§ Records for the exercise
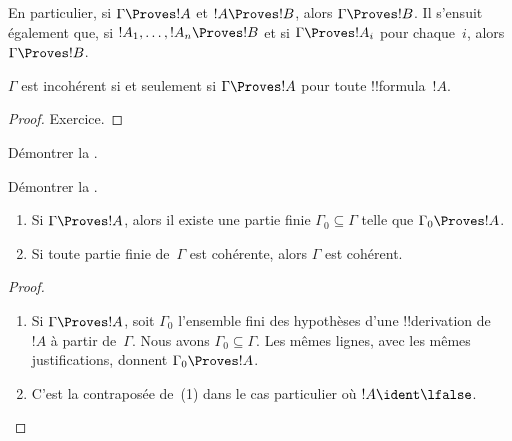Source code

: \documentclass[../../../include/open-logic-section]{subfiles}
\begin{document}
En particulier, si $\Gamma \Proves !A$ et $!A \Proves !B$, alors
$\Gamma \Proves !B$. Il s'ensuit également que, si
$!A_1, \dots, !A_n \Proves !B$ et si $\Gamma \Proves !A_i$ pour
chaque~$i$, alors $\Gamma \Proves !B$.

\begin{prop}
$\Gamma$ est incohérent si et seulement si
$\Gamma \Proves !A$ pour toute !!{formula}~$!A$.
\end{prop}

\begin{proof}
Exercice.
\end{proof}

\begin{prob}
Démontrer la .
\end{prob}
\tagendprob

\begin{prob}
Démontrer la .
\end{prob}
\tagendprob

\begin{prop}[Compacité]
\begin{enumerate}
\item Si $\Gamma \Proves !A$, alors il existe une partie finie
  $\Gamma_0 \subseteq \Gamma$ telle que $\Gamma_0 \Proves !A$.
\item Si toute partie finie de~$\Gamma$ est cohérente, alors
  $\Gamma$ est cohérent.
\end{enumerate}
\end{prop}

\begin{proof}
\begin{enumerate}
\item Si $\Gamma \Proves !A$, soit $\Gamma_0$ l'ensemble fini des
  hypothèses d'une !!{derivation} de~$!A$ à partir de~$\Gamma$.
  Nous avons $\Gamma_0\subseteq\Gamma$. Les mêmes lignes, avec les
  mêmes justifications, donnent $\Gamma_0 \Proves !A$.
\item C'est la contraposée de~(1) dans le cas particulier où
  $!A \ident \lfalse$.
\end{enumerate}
\end{proof}
\end{document}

§ Problem to solve
With pictures removed, write out exactly each line of the entries from the first through the line that holds "que $\Gamma_0 \Proves !A$.".

§ Solution to this problem
Source code

: \documentclass[../../../include/open-logic-section]{subfiles}
\begin{document}
En particulier, si $\Gamma \Proves !A$ et $!A \Proves !B$, alors
$\Gamma \Proves !B$. Il s'ensuit également que, si
$!A_1, \dots, !A_n \Proves !B$ et si $\Gamma \Proves !A_i$ pour
chaque~$i$, alors $\Gamma \Proves !B$.

\begin{prop}
$\Gamma$ est incohérent si et seulement si
$\Gamma \Proves !A$ pour toute !!{formula}~$!A$.
\end{prop}

\begin{proof}
Exercice.
\end{proof}

\begin{prob}
Démontrer la .
\end{prob}
\tagendprob

\begin{prob}
Démontrer la .
\end{prob}
\tagendprob

\begin{prop}[Compacité]
\begin{enumerate}
\item Si $\Gamma \Proves !A$, alors il existe une partie finie
  $\Gamma_0 \subseteq \Gamma$ telle que $\Gamma_0 \Proves !A$.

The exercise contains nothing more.